[Document images with source code]
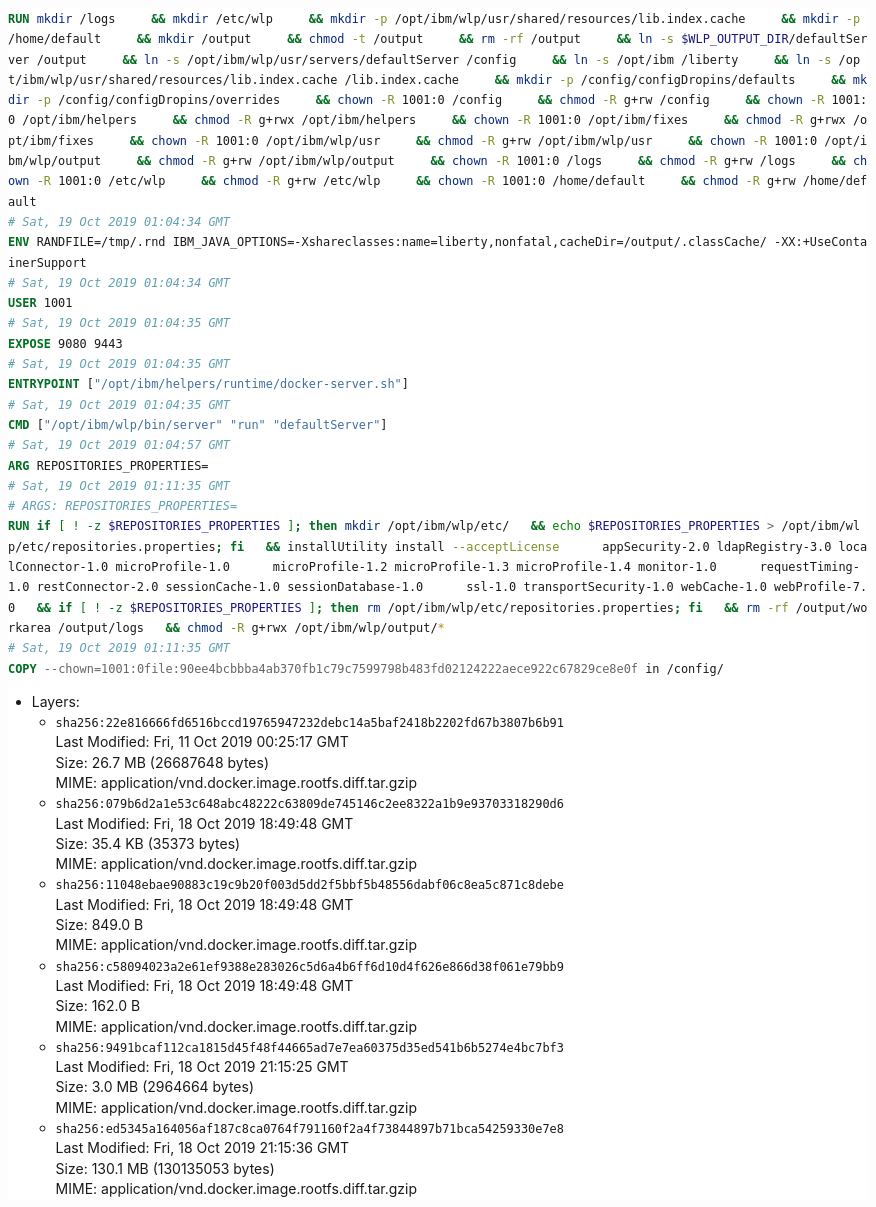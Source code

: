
 ```dockerfile
RUN mkdir /logs     && mkdir /etc/wlp     && mkdir -p /opt/ibm/wlp/usr/shared/resources/lib.index.cache     && mkdir -p /home/default     && mkdir /output     && chmod -t /output     && rm -rf /output     && ln -s $WLP_OUTPUT_DIR/defaultServer /output     && ln -s /opt/ibm/wlp/usr/servers/defaultServer /config     && ln -s /opt/ibm /liberty     && ln -s /opt/ibm/wlp/usr/shared/resources/lib.index.cache /lib.index.cache     && mkdir -p /config/configDropins/defaults     && mkdir -p /config/configDropins/overrides     && chown -R 1001:0 /config     && chmod -R g+rw /config     && chown -R 1001:0 /opt/ibm/helpers     && chmod -R g+rwx /opt/ibm/helpers     && chown -R 1001:0 /opt/ibm/fixes     && chmod -R g+rwx /opt/ibm/fixes     && chown -R 1001:0 /opt/ibm/wlp/usr     && chmod -R g+rw /opt/ibm/wlp/usr     && chown -R 1001:0 /opt/ibm/wlp/output     && chmod -R g+rw /opt/ibm/wlp/output     && chown -R 1001:0 /logs     && chmod -R g+rw /logs     && chown -R 1001:0 /etc/wlp     && chmod -R g+rw /etc/wlp     && chown -R 1001:0 /home/default     && chmod -R g+rw /home/default
# Sat, 19 Oct 2019 01:04:34 GMT
ENV RANDFILE=/tmp/.rnd IBM_JAVA_OPTIONS=-Xshareclasses:name=liberty,nonfatal,cacheDir=/output/.classCache/ -XX:+UseContainerSupport
# Sat, 19 Oct 2019 01:04:34 GMT
USER 1001
# Sat, 19 Oct 2019 01:04:35 GMT
EXPOSE 9080 9443
# Sat, 19 Oct 2019 01:04:35 GMT
ENTRYPOINT ["/opt/ibm/helpers/runtime/docker-server.sh"]
# Sat, 19 Oct 2019 01:04:35 GMT
CMD ["/opt/ibm/wlp/bin/server" "run" "defaultServer"]
# Sat, 19 Oct 2019 01:04:57 GMT
ARG REPOSITORIES_PROPERTIES=
# Sat, 19 Oct 2019 01:11:35 GMT
# ARGS: REPOSITORIES_PROPERTIES=
RUN if [ ! -z $REPOSITORIES_PROPERTIES ]; then mkdir /opt/ibm/wlp/etc/   && echo $REPOSITORIES_PROPERTIES > /opt/ibm/wlp/etc/repositories.properties; fi   && installUtility install --acceptLicense      appSecurity-2.0 ldapRegistry-3.0 localConnector-1.0 microProfile-1.0      microProfile-1.2 microProfile-1.3 microProfile-1.4 monitor-1.0      requestTiming-1.0 restConnector-2.0 sessionCache-1.0 sessionDatabase-1.0      ssl-1.0 transportSecurity-1.0 webCache-1.0 webProfile-7.0   && if [ ! -z $REPOSITORIES_PROPERTIES ]; then rm /opt/ibm/wlp/etc/repositories.properties; fi   && rm -rf /output/workarea /output/logs   && chmod -R g+rwx /opt/ibm/wlp/output/*
# Sat, 19 Oct 2019 01:11:35 GMT
COPY --chown=1001:0file:90ee4bcbbba4ab370fb1c79c7599798b483fd02124222aece922c67829ce8e0f in /config/ 
```

-	Layers:
	-	`sha256:22e816666fd6516bccd19765947232debc14a5baf2418b2202fd67b3807b6b91`  
		Last Modified: Fri, 11 Oct 2019 00:25:17 GMT  
		Size: 26.7 MB (26687648 bytes)  
		MIME: application/vnd.docker.image.rootfs.diff.tar.gzip
	-	`sha256:079b6d2a1e53c648abc48222c63809de745146c2ee8322a1b9e93703318290d6`  
		Last Modified: Fri, 18 Oct 2019 18:49:48 GMT  
		Size: 35.4 KB (35373 bytes)  
		MIME: application/vnd.docker.image.rootfs.diff.tar.gzip
	-	`sha256:11048ebae90883c19c9b20f003d5dd2f5bbf5b48556dabf06c8ea5c871c8debe`  
		Last Modified: Fri, 18 Oct 2019 18:49:48 GMT  
		Size: 849.0 B  
		MIME: application/vnd.docker.image.rootfs.diff.tar.gzip
	-	`sha256:c58094023a2e61ef9388e283026c5d6a4b6ff6d10d4f626e866d38f061e79bb9`  
		Last Modified: Fri, 18 Oct 2019 18:49:48 GMT  
		Size: 162.0 B  
		MIME: application/vnd.docker.image.rootfs.diff.tar.gzip
	-	`sha256:9491bcaf112ca1815d45f48f44665ad7e7ea60375d35ed541b6b5274e4bc7bf3`  
		Last Modified: Fri, 18 Oct 2019 21:15:25 GMT  
		Size: 3.0 MB (2964664 bytes)  
		MIME: application/vnd.docker.image.rootfs.diff.tar.gzip
	-	`sha256:ed5345a164056af187c8ca0764f791160f2a4f73844897b71bca54259330e7e8`  
		Last Modified: Fri, 18 Oct 2019 21:15:36 GMT  
		Size: 130.1 MB (130135053 bytes)  
		MIME: application/vnd.docker.image.rootfs.diff.tar.gzip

**Problem details**. Every line above that holds the string "Size" counts once; give the total and nothing more.

**Response area**. 6